> _Material to process_

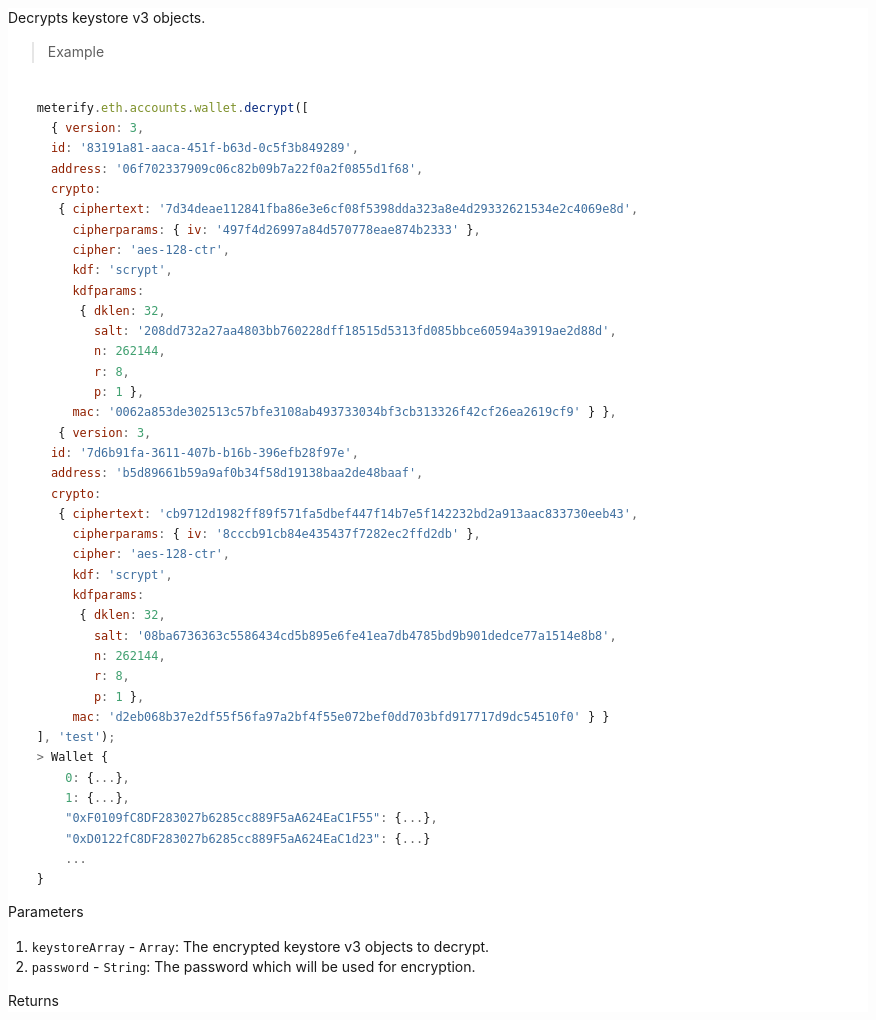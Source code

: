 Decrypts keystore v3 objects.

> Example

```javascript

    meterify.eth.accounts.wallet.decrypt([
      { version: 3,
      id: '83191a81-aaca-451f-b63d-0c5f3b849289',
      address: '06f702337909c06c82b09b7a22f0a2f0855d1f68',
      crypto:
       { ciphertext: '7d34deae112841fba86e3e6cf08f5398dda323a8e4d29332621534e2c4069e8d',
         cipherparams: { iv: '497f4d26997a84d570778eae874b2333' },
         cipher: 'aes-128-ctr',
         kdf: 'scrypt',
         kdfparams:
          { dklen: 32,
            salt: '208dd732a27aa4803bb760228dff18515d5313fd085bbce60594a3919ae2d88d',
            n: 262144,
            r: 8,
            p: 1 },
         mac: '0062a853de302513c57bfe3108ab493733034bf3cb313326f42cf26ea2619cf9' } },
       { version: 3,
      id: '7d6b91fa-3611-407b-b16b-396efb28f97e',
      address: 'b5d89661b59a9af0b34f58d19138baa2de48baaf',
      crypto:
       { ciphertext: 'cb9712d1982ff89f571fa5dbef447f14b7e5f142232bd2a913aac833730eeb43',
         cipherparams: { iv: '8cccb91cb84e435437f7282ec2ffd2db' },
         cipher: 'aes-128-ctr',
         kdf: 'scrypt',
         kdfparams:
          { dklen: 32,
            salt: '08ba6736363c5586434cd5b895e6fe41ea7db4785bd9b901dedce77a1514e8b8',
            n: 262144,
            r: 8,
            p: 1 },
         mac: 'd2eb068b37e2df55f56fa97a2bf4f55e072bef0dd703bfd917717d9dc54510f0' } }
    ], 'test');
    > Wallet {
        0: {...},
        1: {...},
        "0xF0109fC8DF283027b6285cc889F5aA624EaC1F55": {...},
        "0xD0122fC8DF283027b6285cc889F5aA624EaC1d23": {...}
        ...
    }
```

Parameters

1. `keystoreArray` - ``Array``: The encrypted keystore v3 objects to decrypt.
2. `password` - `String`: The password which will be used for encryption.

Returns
* * *
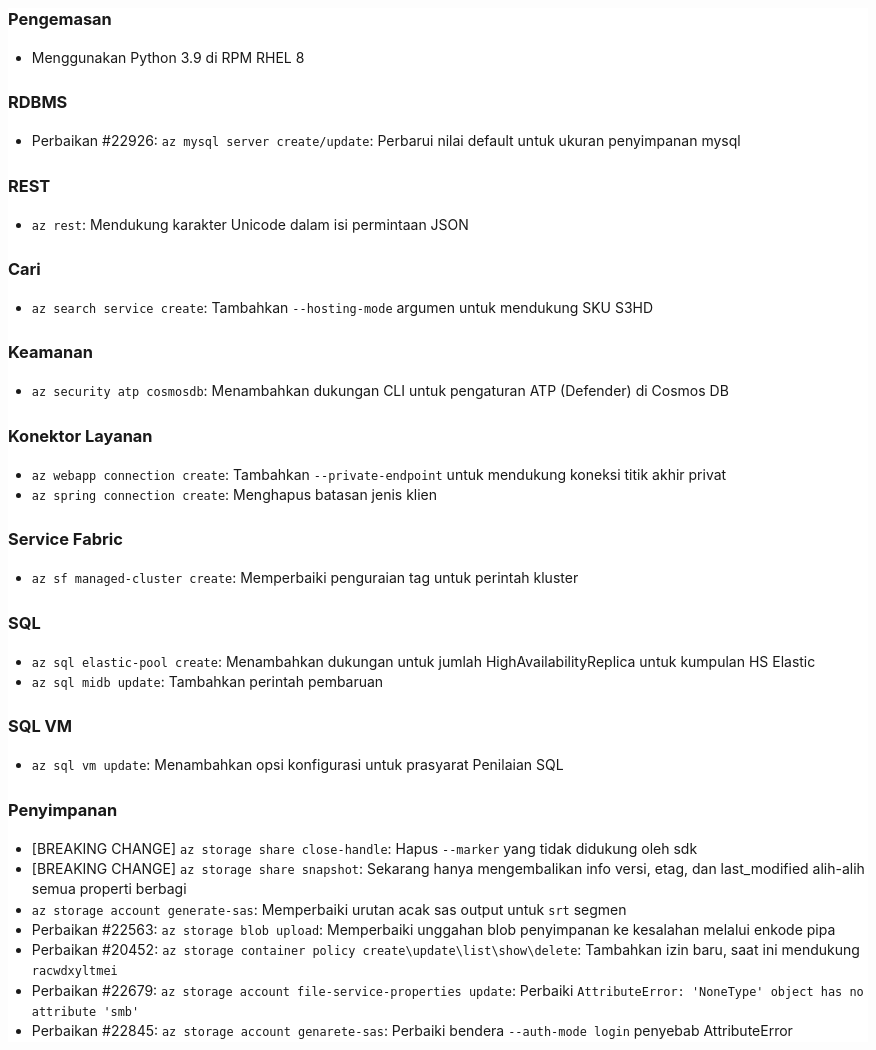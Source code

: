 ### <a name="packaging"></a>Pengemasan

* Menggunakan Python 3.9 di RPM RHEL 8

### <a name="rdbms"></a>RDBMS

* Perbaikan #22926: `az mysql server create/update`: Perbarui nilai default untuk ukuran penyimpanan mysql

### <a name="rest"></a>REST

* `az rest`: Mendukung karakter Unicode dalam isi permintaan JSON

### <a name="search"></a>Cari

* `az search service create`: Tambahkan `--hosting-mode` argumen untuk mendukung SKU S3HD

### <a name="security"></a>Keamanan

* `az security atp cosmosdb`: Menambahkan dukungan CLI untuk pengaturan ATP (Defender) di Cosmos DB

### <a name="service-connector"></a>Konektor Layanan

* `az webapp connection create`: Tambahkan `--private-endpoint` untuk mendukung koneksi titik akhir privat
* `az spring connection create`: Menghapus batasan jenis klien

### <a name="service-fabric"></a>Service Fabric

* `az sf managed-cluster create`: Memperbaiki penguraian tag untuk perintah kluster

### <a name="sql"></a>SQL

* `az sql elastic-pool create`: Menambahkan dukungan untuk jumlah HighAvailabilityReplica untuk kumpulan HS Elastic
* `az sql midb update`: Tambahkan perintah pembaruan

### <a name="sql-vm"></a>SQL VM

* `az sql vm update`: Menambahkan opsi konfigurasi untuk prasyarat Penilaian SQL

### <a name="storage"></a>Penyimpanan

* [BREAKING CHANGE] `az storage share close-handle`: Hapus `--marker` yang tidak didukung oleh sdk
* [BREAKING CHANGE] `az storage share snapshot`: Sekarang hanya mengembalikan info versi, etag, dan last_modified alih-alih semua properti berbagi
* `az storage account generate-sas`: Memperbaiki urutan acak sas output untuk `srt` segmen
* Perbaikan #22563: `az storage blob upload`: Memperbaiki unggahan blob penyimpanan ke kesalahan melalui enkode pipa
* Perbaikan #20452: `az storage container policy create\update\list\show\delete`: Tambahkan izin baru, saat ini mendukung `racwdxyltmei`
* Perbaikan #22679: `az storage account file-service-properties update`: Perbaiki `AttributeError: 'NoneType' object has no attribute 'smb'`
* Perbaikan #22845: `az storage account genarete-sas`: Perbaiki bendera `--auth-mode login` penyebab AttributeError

> _Exercise brief_
Bring together each line above where the string "share" turns up.

> _Exercise result_
* [BREAKING CHANGE] `az storage share close-handle`: Hapus `--marker` yang tidak didukung oleh sdk
* [BREAKING CHANGE] `az storage share snapshot`: Sekarang hanya mengembalikan info versi, etag, dan last_modified alih-alih semua properti berbagi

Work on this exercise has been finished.